By Sally David
Some say the concept of “Head Voice” is a myth or a misnomer, but in my experience as a singer, when you are producing pure tones and using your breath correctly, there is a vibration in the bridge of your nose and upper face, and a sense of vibration in your head. The clarity and sense of space in your head are unmistakable, and good technique will lead you to produce the tones and range that are often called “head voice,” a tone that is not breathy but sounds entirely pure. The term "head voice" is commonly used to mean "high notes that are not falsetto or strained." The kind of clear, high tone Sarah Brightman is known for is an example of head voice. Another fine example of head voice is Celine Dion and Andrea Bocelli singing “The Prayer,” particularly the end.
Techniques to help create a head voice include ‘yawning’ a few notes on a descending scale, which relaxes the vocal chords; imagining you are coming down to the notes from a higher range; singing vowels (e-a-oo-oh-ah) down the scale; and imagining the tone is focused at a point in the middle of your forehead. I’m a Mezzo Soprano and studied in New York in the late 1960’s and 70’s with William Frederick Heyne who coached many opera singers, and I can tell you that all these techniques really work. Coloraturas, sopranos, tenors, and even baritones have used these techniques, some of which date back to the 13th century. Head tone was later considered part of bel canto, the Italian opera singing method, where it was described as the highest of three vocal registers: the chest, passagio and head registers.

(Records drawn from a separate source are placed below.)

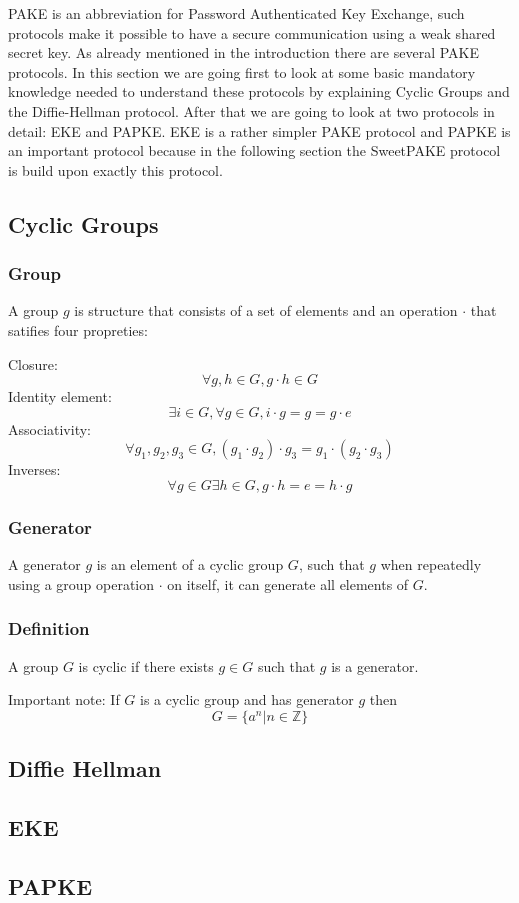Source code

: \documentclass[../main.tex]{subfiles}
\begin{document}
PAKE is an abbreviation for Password Authenticated Key Exchange, such protocols
make it possible to have a secure communication using a weak shared secret key.
As already mentioned in the introduction there are several PAKE protocols. In
this section we are going first to look at some basic mandatory knowledge
needed to understand these protocols by explaining Cyclic Groups and the
Diffie-Hellman protocol. After that we are going to look at two protocols in
detail: EKE and PAPKE. EKE is a rather simpler PAKE protocol and PAPKE is an
important protocol because in the following section the SweetPAKE protocol is
build upon exactly this protocol.

\subsection{Cyclic Groups}

\subsubsection{Group}
A group \(g\) is structure that consists of a set of elements and an operation \(\cdot\)
that satifies four propreties: 

Closure: \[\forall g, h \in G,  g \cdot h \in G\]
Identity element: \[\exists i \in G, \forall g \in G, i \cdot g = g =
g \cdot e\]
Associativity: \[\forall g_1, g_2, g_3 \in G, (g_1 \cdot g_2) \cdot g_3 = g_1
\cdot (g_2 \cdot g_3)\]
Inverses:\[\forall g \in G \exists h \in G, g \cdot h = e = h \cdot g\]

\subsubsection{Generator}
A generator \(g\) is an element of a cyclic group \(G\), such that \(g\) when repeatedly using
a group operation \(\cdot\) on itself, it can generate all elements of \(G\).

\subsubsection{Definition} A group \(G\) is cyclic if there exists \(g \in G\)
such that \(g\) is a generator.

Important note: If \(G\) is a cyclic group and has generator \(g\) then \[G =
\{a^n | n \in \mathbb{Z}\}\]


\subsection{Diffie Hellman}
\subsection{EKE}
\subsection{PAPKE}
\end{document}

According to Denes Striny’s book Head First, The Language of the Head Voice: A Concise Study of Learning to Sing in the Head Voice, “The head voice…is not understood by most contemporary singers or pedagogues” and is “the only true operatic sound.” Striny himself studied with the legendary Birgit Nilsson. He points out that head voice is “free and unobstructed” while the chest voice, which most contemporary teachers prefer, is not.
Many vocal teachers insist on the chest voice, but it’s good to develop a head voice for your upper range. All higher notes involve your head voice. To develop the head voice, you need to support the air flow from your diaphragm. I’ve found that I really have to keep in shape (firm stomach muscles help!) to use my diaphragm effectively. Once you know how to create a head voice, you won’t experience strain on your vocal chords and throat when singing those high notes.
I studied the Italian method and really believe the Italians wrote the book on singing technique, particularly on how to hit the high notes and produce a clear, pure sound. Try some of the exercises I’ve mentioned and find a voice coach who understands head voice. Though nothing beats the clarity of singing in the shower, a good teacher will help you sing that way all the time.